Go to file
Jeff King b6e8a3b540 limit_list: avoid quadratic behavior from still_interesting
When we are limiting a rev-list traversal due to
UNINTERESTING refs, we have to walk down the tips (both
interesting and uninteresting) to find where they intersect.
We keep a queue of commits to examine, pop commits off
the queue one by one, and potentially add their parents.  The
size of the queue will naturally fluctuate based on the
"width" of the history graph; i.e., the number of
simultaneous lines of development. But for the most part it
will stay in the same ballpark as the initial number of tips
we fed, shrinking over time (as we hit common ancestors of
the tips). So roughly speaking, if we start with `N` tips,
we'll spend much of the time with a queue around `N` items.

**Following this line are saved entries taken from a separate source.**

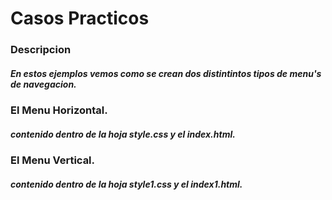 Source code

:# Casos Practicos

### Descripcion

##### En estos ejemplos vemos como se crean dos distintintos tipos de menu's de navegacion.

### El Menu Horizontal.
##### contenido dentro de la hoja style.css y el index.html.

### El Menu Vertical.
##### contenido dentro de la hoja style1.css y el index1.html.
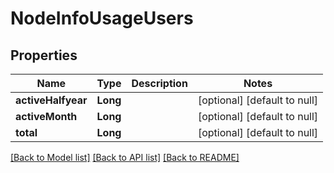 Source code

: # NodeInfoUsageUsers
## Properties

| Name | Type | Description | Notes |
|------------ | ------------- | ------------- | -------------|
| **activeHalfyear** | **Long** |  | [optional] [default to null] |
| **activeMonth** | **Long** |  | [optional] [default to null] |
| **total** | **Long** |  | [optional] [default to null] |

[[Back to Model list]](../README.md#documentation-for-models) [[Back to API list]](../README.md#documentation-for-api-endpoints) [[Back to README]](../README.md)

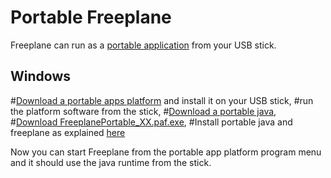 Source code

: <!-- toc -->

# Portable Freeplane

Freeplane can run as a [portable application](http://portableapps.com/) from your USB stick. 

## Windows

#[Download a portable apps platform](http://portableapps.com/download) and install it on your USB stick, 
#run the platform software from the stick, 
#[Download a portable java](http://portableapps.com/apps/utilities/java_portable), 
#[Download FreeplanePortable_XX.paf.exe](http://sourceforge.net/projects/freeplane/files/freeplane%20stable/), 
#Install portable java and freeplane as explained [here](http://portableapps.com/support/portable_app#installing)

Now you can start Freeplane from the portable app platform program menu and it should use the java runtime from the stick. 

<!-- ({Category:Documentation}) -->

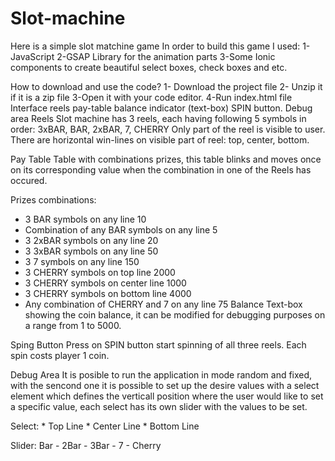 # Slot-machine
Here is a simple slot matchine game
In order to build this game I used: 
1-JavaScript
2-GSAP Library for the animation parts
3-Some Ionic components to create beautiful select boxes, check boxes and etc.

How to download and use the code?
1- Download the project file
2- Unzip it if it is a zip file
3-Open it with your code editor.
4-Run index.html file
Interface
reels
pay-table
balance indicator (text-box)
SPIN button.
Debug area
Reels
Slot machine has 3 reels, each having following 5 symbols in order: 3xBAR, BAR, 2xBAR, 7, CHERRY Only part of the reel is visible to user. There are horizontal win-lines on visible part of reel: top, center, bottom.

Pay Table
Table with combinations prizes, this table blinks and moves once on its corresponding value when the combination in one of the Reels has occured.

Prizes combinations:

 *  3 BAR symbols on any line 10
 *  Combination of any BAR symbols on any line 5
 *  3 2xBAR symbols on any line 20
 *  3 3xBAR symbols on any line 50
 *  3 7 symbols on any line 150
 *  3 CHERRY symbols on top line 2000
 *  3 CHERRY symbols on center line 1000
 *  3 CHERRY symbols on bottom line 4000
 *  Any combination of CHERRY and 7 on any line 75 
Balance
Text-box showing the coin balance, it can be modified for debugging purposes on a range from 1 to 5000.

Sping Button
Press on SPIN button start spinning of all three reels. Each spin costs player 1 coin.

Debug Area
It is posible to run the application in mode random and fixed, with the sencond one it is possible to set up the desire values with a select element which defines the verticall position where the user would like to set a specific value, each select has its own slider with the values to be set.

Select: * Top Line * Center Line * Bottom Line

Slider: Bar - 2Bar - 3Bar - 7 - Cherry
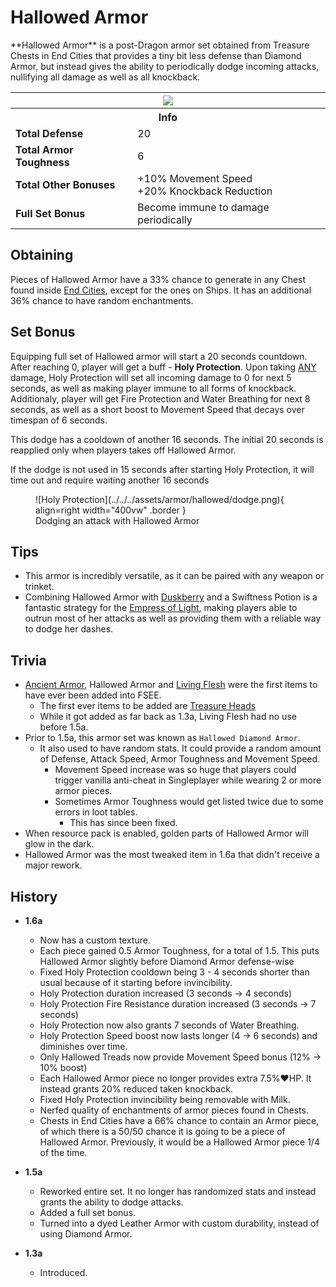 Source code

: # Hallowed Armor
<div class="result foka-infobox-grid" markdown>
<div markdown class="foka-infobox-text">
**Hallowed Armor** is a post-Dragon armor set obtained from Treasure Chests in End Cities that provides a tiny bit less defense than <i class="icon-minecraft icon-minecraft-diamond-chestplate"></i>Diamond Armor, but instead gives the ability to periodically dodge incoming attacks, nullifying all damage as well as all knockback.</div>
<div class="foka-infobox-table">
  <table id="foka-infobox--item" markdown>
	<tr>
		<th colspan="2" class="foka-infobox--top-image"><img src="../../../assets/armor/hallowed/full.png" style="height: auto; image-rendering: auto;"></th>
	</tr>
	<tr>
		<th colspan="2">Info</th>
	</tr>
	<tr>
		<td><b>Total Defense</b></td>
		<td>20</td>
	</tr>
	<tr>
		<td><b>Total Armor Toughness</b></td>
		<td>6</td>
	</tr>
	<tr>
		<td><b>Total Other Bonuses</b></td>
		<td>
			+10% Movement Speed
			<br>
            +20% Knockback Reduction
		</td>
	</tr>
	<tr>
		<td><b>Full Set Bonus</b></td>
		<td>Become immune to damage periodically</td>
	</tr>
</table>
</div>
</div>

## Obtaining
Pieces of Hallowed Armor have a 33% chance to generate in any Chest found inside [End Cities](../../structures/end_city.md), except for the ones on Ships. It has an additional 36% chance to have random enchantments.

## Set Bonus

Equipping full set of Hallowed armor will start a 20 seconds countdown. After reaching 0, player will get a buff - **Holy Protection**. Upon taking <u>ANY</u> damage, Holy Protection will set all incoming damage to 0 for next 5 seconds, as well as making player immune to all forms of knockback. Additionaly, player will get Fire Protection and Water Breathing for next 8 seconds, as well as a short boost to Movement Speed that decays over timespan of 6 seconds.

This dodge has a cooldown of another 16 seconds. The initial 20 seconds is reapplied only when players takes off Hallowed Armor.

If the dodge is not used in 15 seconds after starting Holy Protection, it will time out and require waiting another 16 seconds

<figure markdown>
  ![Holy Protection](../../../assets/armor/hallowed/dodge.png){ align=right width="400vw" .border }
  <figcaption>Dodging an attack with Hallowed Armor</figcaption>
</figure>

## Tips

- This armor is incredibly versatile, as it can be paired with any weapon or trinket.
- Combining Hallowed Armor with [Duskberry](../trinkets/duskberry.md) and a Swiftness Potion is a fantastic strategy for the [Empress of Light](../../mobs/bosses/empress_of_light.md), making players able to outrun most of her attacks as well as providing them with a reliable way to dodge her dashes. 

## Trivia

- [Ancient Armor](ancient_armor.md), Hallowed Armor and [Living Flesh](../living_flesh.md) were the first items to have ever been added into FSEE.
    - The first ever items to be added are [Treasure Heads](../../mechanics/treasure_heads.md)
    - While it got added as far back as 1.3a, Living Flesh had no use before 1.5a.
- Prior to 1.5a, this armor set was known as `Hallowed Diamond Armor`.
    - It also used to have random stats. It could provide a random amount of Defense, Attack Speed, Armor Toughness and Movement Speed.
        - Movement Speed increase was so huge that players could trigger vanilla anti-cheat in Singleplayer while wearing 2 or more armor pieces.
        - Sometimes Armor Toughness would get listed twice due to some errors in loot tables. 
            - This has since been fixed.
- When resource pack is enabled, golden parts of Hallowed Armor will glow in the dark.
- Hallowed Armor was the most tweaked item in 1.6a that didn't receive a major rework.

## History
- **1.6a**
	- Now has a custom texture.
	- Each piece gained 0.5 Armor Toughness, for a total of 1.5. This puts Hallowed Armor slightly before Diamond Armor defense-wise
	- Fixed Holy Protection cooldown being 3 - 4 seconds shorter than usual because of it starting before invincibility.
	- Holy Protection duration increased (3 seconds -> 4 seconds)
	- Holy Protection Fire Resistance duration increased (3 seconds -> 7 seconds)
	- Holy Protection now also grants 7 seconds of Water Breathing.
	- Holy Protection Speed boost now lasts longer (4 -> 6 seconds) and diminishes over time.
	- Only Hallowed Treads now provide Movement Speed bonus (12% -> 10% boost)
	- Each Hallowed Armor piece no longer provides extra 7.5%:heart:HP. It instead grants 20% reduced taken knockback.
	- Fixed Holy Protection invincibility being removable with <i class="icon-minecraft icon-minecraft-milk-bucket"></i>Milk.
	- Nerfed quality of enchantments of armor pieces found in Chests.
	- Chests in End Cities have a 66% chance to contain an Armor piece, of which there is a 50/50 chance it is going to be a piece of Hallowed Armor. Previously, it would be a Hallowed Armor piece 1/4 of the time.

- **1.5a**
	- Reworked entire set. It no longer has randomized stats and instead grants the ability to dodge attacks.
	- Added a full set bonus.
	- Turned into a dyed Leather Armor with custom durability, instead of using Diamond Armor.

- **1.3a**
	- Introduced.
  
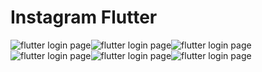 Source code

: # Instagram Flutter 
![flutter login page](https://i.imgur.com/aRXAJGL.png)![flutter login page](https://i.imgur.com/eGVd4lV.png)![flutter login page](https://i.imgur.com/tUPMWd6.png)
![flutter login page](https://i.imgur.com/YHUgdQo.png)![flutter login page]( https://i.imgur.com/0hT5EVj.png)![flutter login page](https://i.imgur.com/idDDMeb.png)
 






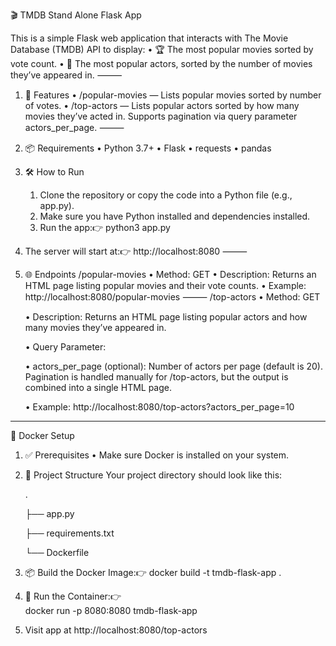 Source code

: 🎬 TMDB Stand Alone Flask App

This is a simple Flask web application that interacts with The Movie Database (TMDB) API to display:
	•	🏆 The most popular movies sorted by vote count.
	•	🌟 The most popular actors, sorted by the number of movies they’ve appeared in.
⸻
1. 🚀 Features
	•	/popular-movies — Lists popular movies sorted by number of votes.
	•	/top-actors — Lists popular actors sorted by how many movies they’ve acted in. Supports pagination via query parameter actors_per_page.
⸻
2. 📦 Requirements
	•	Python 3.7+
	•	Flask
	•	requests
	•	pandas 
 3. 🛠 How to Run
	1.	Clone the repository or copy the code into a Python file (e.g., app.py).
	2.	Make sure you have Python installed and dependencies installed.
	3.	Run the app:👉 python3 app.py
 4.	The server will start at:👉 http://localhost:8080
 ⸻
4. 🌐 Endpoints
/popular-movies
	•	Method: GET
	•	Description: Returns an HTML page listing popular movies and their vote counts.
	•	Example: http://localhost:8080/popular-movies
⸻
/top-actors
	•	Method: GET

	•	Description: Returns an HTML page listing popular actors and how many movies they’ve appeared in.

	•	Query Parameter:

	•	actors_per_page (optional): Number of actors per page (default is 20). Pagination is handled manually for /top-actors, but the output is combined into a single HTML page.

	•	Example: http://localhost:8080/top-actors?actors_per_page=10
-------------------------------------------------------------------------------------------------------------------------------------------------------------------------------

🐳 Docker Setup

1. ✅ Prerequisites
	•	Make sure Docker is installed on your system.
2. 📁 Project Structure
Your project directory should look like this:

	.

	├── app.py

	├── requirements.txt

	└── Dockerfile
3. 📦 Build the Docker Image:👉 
   docker build -t tmdb-flask-app .
4. 🚀 Run the Container:👉  
   docker run -p 8080:8080 tmdb-flask-app
5. Visit app at http://localhost:8080/top-actors

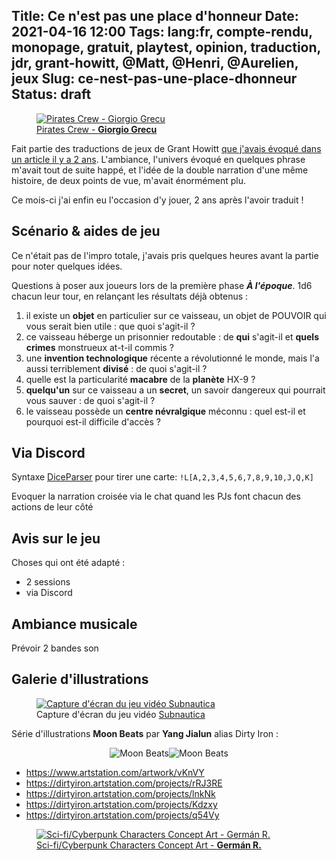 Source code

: Title: Ce n'est pas une place d'honneur
Date: 2021-04-16 12:00
Tags: lang:fr, compte-rendu, monopage, gratuit, playtest, opinion, traduction, jdr, grant-howitt, @Matt, @Henri, @Aurelien, jeux
Slug: ce-nest-pas-une-place-dhonneur
Status: draft
---

<a href="https://www.artstation.com/artwork/6XnK5">
  <figure>
    <img alt="Pirates Crew - Giorgio Grecu" src="images/2021/04/giorgio-grecu-piratescrew2.jpg">
    <figcaption>Pirates Crew - <b>Giorgio Grecu</b></figcaption>
  </figure>
</a>

Fait partie des traductions de jeux de Grant Howitt [que j'avais évoqué dans un article il y a 2 ans](traduction-de-jdr-monopage-de-grant-howitt.html).
L'ambiance, l'univers évoqué en quelques phrase m'avait tout de suite happé,
et l'idée de la double narration d'une même histoire, de deux points de vue, m'avait énormément plu.

Ce mois-ci j'ai enfin eu l'occasion d'y jouer, 2 ans après l'avoir traduit !


## Scénario & aides de jeu

Ce n'était pas de l'impro totale, j'avais pris quelques heures avant la partie pour noter quelques idées.

Questions à poser aux joueurs lors de la première phase _**À l'époque**_. 1d6 chacun leur tour, en relançant les résultats déjà obtenus :

1. il existe un **objet** en particulier sur ce vaisseau, un objet de POUVOIR qui vous serait bien utile : que quoi s'agit-il ?
2. ce vaisseau héberge un prisonnier redoutable : de **qui** s'agit-il et **quels crimes** monstrueux at-t-il commis ?
3. une **invention technologique** récente a révolutionné le monde, mais l'a aussi terriblement **divisé** : de quoi s'agit-il ?
4. quelle est la particularité **macabre** de la **planète** HX-9 ?
5. **quelqu'un** sur ce vaisseau a un **secret**, un savoir dangereux qui pourrait vous sauver : de quoi s'agit-il ?
6. le vaisseau possède un **centre névralgique** méconnu : quel est-il et pourquoi est-il difficile d'accès ?


## Via Discord

Syntaxe [DiceParser](https://top.gg/bot/279722369260453888) pour tirer une carte: `!L[A,2,3,4,5,6,7,8,9,10,J,Q,K]`

Evoquer la narration croisée via le chat quand les PJs font chacun des actions de leur côté


## Avis sur le jeu

Choses qui ont été adapté :

* 2 sessions
* via Discord


## Ambiance musicale

Prévoir 2 bandes son

<!-- TODO: imgs_upload.sh -->


## Galerie d'illustrations

<figure>
  <a href="https://www.deviantart.com/edveenn/art/Subnautica-Screenshot-01-861025308">
    <img alt="Capture d'écran du jeu vidéo Subnautica" src="images/2021/04/subnautica.jpg">
  </a>
  <figcaption>Capture d'écran du jeu vidéo <a href="https://fr.wikipedia.org/wiki/Subnautica">Subnautica</a></figcaption>
</figure>

Série d'illustrations **Moon Beats** par **Yang Jialun** alias Dirty Iron :

<div class="side-by-side">
  <img alt="Moon Beats" src="images/2021/04/dirty-iron-asset.jpg">
  <img alt="Moon Beats" src="images/2021/04/yang-jialun-1007-5.jpg">
</div>

+ <https://www.artstation.com/artwork/vKnVY>
+ <https://dirtyiron.artstation.com/projects/rRJ3RE>
+ <https://dirtyiron.artstation.com/projects/lnkNk>
+ <https://dirtyiron.artstation.com/projects/Kdzxy>
+ <https://dirtyiron.artstation.com/projects/q54Vy>

<a href="https://www.artstation.com/artwork/Dx3O30">
  <figure>
    <img alt="Sci-fi/Cyberpunk Characters Concept Art - Germán R." src="images/2021/04/german-rodriguez-img-20190602-194438-566.jpg">
    <figcaption>Sci-fi/Cyberpunk Characters Concept Art - <b>Germán R.</b></figcaption>
  </figure>
</a>


<style>
.side-by-side {
  display: flex;
  justify-content: center;
  align-items: center;
  flex-flow: wrap;
}
</style>
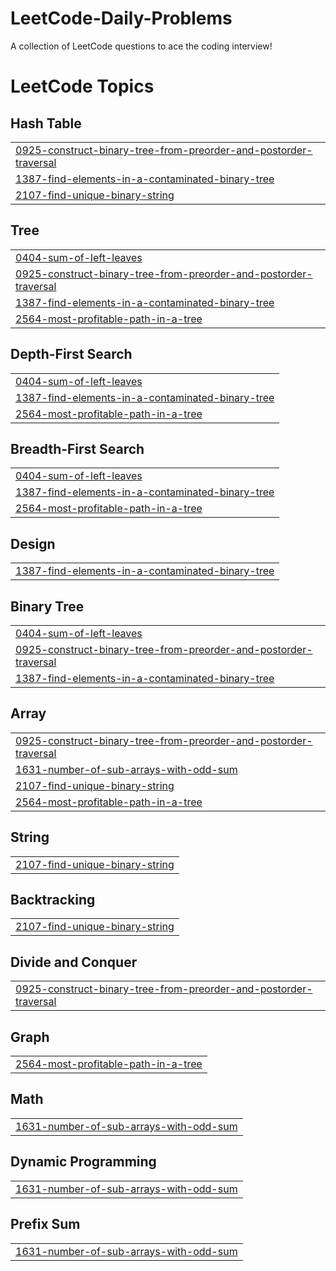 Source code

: # LeetCode-Daily-Problems
A collection of LeetCode questions to ace the coding interview!

<!---LeetCode Topics Start-->
# LeetCode Topics
## Hash Table
|  |
| ------- |
| [0925-construct-binary-tree-from-preorder-and-postorder-traversal](https://github.com/Sarthakw001/LeetCode-Daily-Problems/tree/master/0925-construct-binary-tree-from-preorder-and-postorder-traversal) |
| [1387-find-elements-in-a-contaminated-binary-tree](https://github.com/Sarthakw001/LeetCode-Daily-Problems/tree/master/1387-find-elements-in-a-contaminated-binary-tree) |
| [2107-find-unique-binary-string](https://github.com/Sarthakw001/LeetCode-Daily-Problems/tree/master/2107-find-unique-binary-string) |
## Tree
|  |
| ------- |
| [0404-sum-of-left-leaves](https://github.com/Sarthakw001/LeetCode-Daily-Problems/tree/master/0404-sum-of-left-leaves) |
| [0925-construct-binary-tree-from-preorder-and-postorder-traversal](https://github.com/Sarthakw001/LeetCode-Daily-Problems/tree/master/0925-construct-binary-tree-from-preorder-and-postorder-traversal) |
| [1387-find-elements-in-a-contaminated-binary-tree](https://github.com/Sarthakw001/LeetCode-Daily-Problems/tree/master/1387-find-elements-in-a-contaminated-binary-tree) |
| [2564-most-profitable-path-in-a-tree](https://github.com/Sarthakw001/LeetCode-Daily-Problems/tree/master/2564-most-profitable-path-in-a-tree) |
## Depth-First Search
|  |
| ------- |
| [0404-sum-of-left-leaves](https://github.com/Sarthakw001/LeetCode-Daily-Problems/tree/master/0404-sum-of-left-leaves) |
| [1387-find-elements-in-a-contaminated-binary-tree](https://github.com/Sarthakw001/LeetCode-Daily-Problems/tree/master/1387-find-elements-in-a-contaminated-binary-tree) |
| [2564-most-profitable-path-in-a-tree](https://github.com/Sarthakw001/LeetCode-Daily-Problems/tree/master/2564-most-profitable-path-in-a-tree) |
## Breadth-First Search
|  |
| ------- |
| [0404-sum-of-left-leaves](https://github.com/Sarthakw001/LeetCode-Daily-Problems/tree/master/0404-sum-of-left-leaves) |
| [1387-find-elements-in-a-contaminated-binary-tree](https://github.com/Sarthakw001/LeetCode-Daily-Problems/tree/master/1387-find-elements-in-a-contaminated-binary-tree) |
| [2564-most-profitable-path-in-a-tree](https://github.com/Sarthakw001/LeetCode-Daily-Problems/tree/master/2564-most-profitable-path-in-a-tree) |
## Design
|  |
| ------- |
| [1387-find-elements-in-a-contaminated-binary-tree](https://github.com/Sarthakw001/LeetCode-Daily-Problems/tree/master/1387-find-elements-in-a-contaminated-binary-tree) |
## Binary Tree
|  |
| ------- |
| [0404-sum-of-left-leaves](https://github.com/Sarthakw001/LeetCode-Daily-Problems/tree/master/0404-sum-of-left-leaves) |
| [0925-construct-binary-tree-from-preorder-and-postorder-traversal](https://github.com/Sarthakw001/LeetCode-Daily-Problems/tree/master/0925-construct-binary-tree-from-preorder-and-postorder-traversal) |
| [1387-find-elements-in-a-contaminated-binary-tree](https://github.com/Sarthakw001/LeetCode-Daily-Problems/tree/master/1387-find-elements-in-a-contaminated-binary-tree) |
## Array
|  |
| ------- |
| [0925-construct-binary-tree-from-preorder-and-postorder-traversal](https://github.com/Sarthakw001/LeetCode-Daily-Problems/tree/master/0925-construct-binary-tree-from-preorder-and-postorder-traversal) |
| [1631-number-of-sub-arrays-with-odd-sum](https://github.com/Sarthakw001/LeetCode-Daily-Problems/tree/master/1631-number-of-sub-arrays-with-odd-sum) |
| [2107-find-unique-binary-string](https://github.com/Sarthakw001/LeetCode-Daily-Problems/tree/master/2107-find-unique-binary-string) |
| [2564-most-profitable-path-in-a-tree](https://github.com/Sarthakw001/LeetCode-Daily-Problems/tree/master/2564-most-profitable-path-in-a-tree) |
## String
|  |
| ------- |
| [2107-find-unique-binary-string](https://github.com/Sarthakw001/LeetCode-Daily-Problems/tree/master/2107-find-unique-binary-string) |
## Backtracking
|  |
| ------- |
| [2107-find-unique-binary-string](https://github.com/Sarthakw001/LeetCode-Daily-Problems/tree/master/2107-find-unique-binary-string) |
## Divide and Conquer
|  |
| ------- |
| [0925-construct-binary-tree-from-preorder-and-postorder-traversal](https://github.com/Sarthakw001/LeetCode-Daily-Problems/tree/master/0925-construct-binary-tree-from-preorder-and-postorder-traversal) |
## Graph
|  |
| ------- |
| [2564-most-profitable-path-in-a-tree](https://github.com/Sarthakw001/LeetCode-Daily-Problems/tree/master/2564-most-profitable-path-in-a-tree) |
## Math
|  |
| ------- |
| [1631-number-of-sub-arrays-with-odd-sum](https://github.com/Sarthakw001/LeetCode-Daily-Problems/tree/master/1631-number-of-sub-arrays-with-odd-sum) |
## Dynamic Programming
|  |
| ------- |
| [1631-number-of-sub-arrays-with-odd-sum](https://github.com/Sarthakw001/LeetCode-Daily-Problems/tree/master/1631-number-of-sub-arrays-with-odd-sum) |
## Prefix Sum
|  |
| ------- |
| [1631-number-of-sub-arrays-with-odd-sum](https://github.com/Sarthakw001/LeetCode-Daily-Problems/tree/master/1631-number-of-sub-arrays-with-odd-sum) |
<!---LeetCode Topics End-->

For each UNINTERESTING commit we pop, we call
still_interesting to check whether marking its parents as
UNINTERESTING has made the whole queue uninteresting (in
which case we can quit early).  Because the queue is stored
as a linked list, this is `O(N)`, where `N` is the number of
items in the queue. So processing a queue with `N` commits
marked UNINTERESTING (and one or more interesting commits)
will take `O(N^2)`.

If you feed a lot of positive tips, this isn't a problem.
They aren't UNINTERESTING, so they don't incur the
still_interesting check.  It also isn't a problem if you
traverse from an interesting tip to some UNINTERESTING
bases. We order the queue by recency, so the interesting
commits stay at the front of the queue as we walk down them.
The linear check can exit early as soon as it sees one
interesting commit left in the queue.

But if you want to know whether an older commit is reachable
from a set of newer tips, we end up processing in the
opposite direction: from the UNINTERESTING ones down to the
interesting one. This may happen when we call:

  git rev-list $commits --not --all

in check_everything_connected after a fetch. If we fetched
something much older than most of our refs, and if we have a
large number of refs, the traversal cost is dominated by the
quadratic behavior.

These commands simulate the connectivity check of such a
fetch, when you have `$n` distinct refs in the receiver:

    # positive ref is 100,000 commits deep
    git rev-list --all | head -100000 | tail -1 >input

    # huge number of more recent negative refs
    git rev-list --all | head -$n | sed s/^/^/ >>input

    time git rev-list --stdin <input

Here are timings for various `n` on the linux.git
repository. The `n=1` case provides a baseline for just
walking the commits, which lets us see the still_interesting
overhead. The times marked with `+` subtract that baseline
to show just the extra time growth due to the large number
of refs. The `x` numbers show the slowdown of the adjusted
time versus the prior trial.

       n  | before                 | after
    --------------------------------------------------------
        1 | 0.991s                 | 0.848s
    10000 | 1.120s (+0.129s)       | 0.885s (+0.037s)
    20000 | 1.451s (+0.460s, 3.5x) | 0.923s (+0.075s, 2.0x)
    40000 | 2.731s (+1.740s, 3.8x) | 0.994s (+0.146s, 1.9x)
    80000 | 8.235s (+7.244s, 4.2x) | 1.123s (+0.275s, 1.9x)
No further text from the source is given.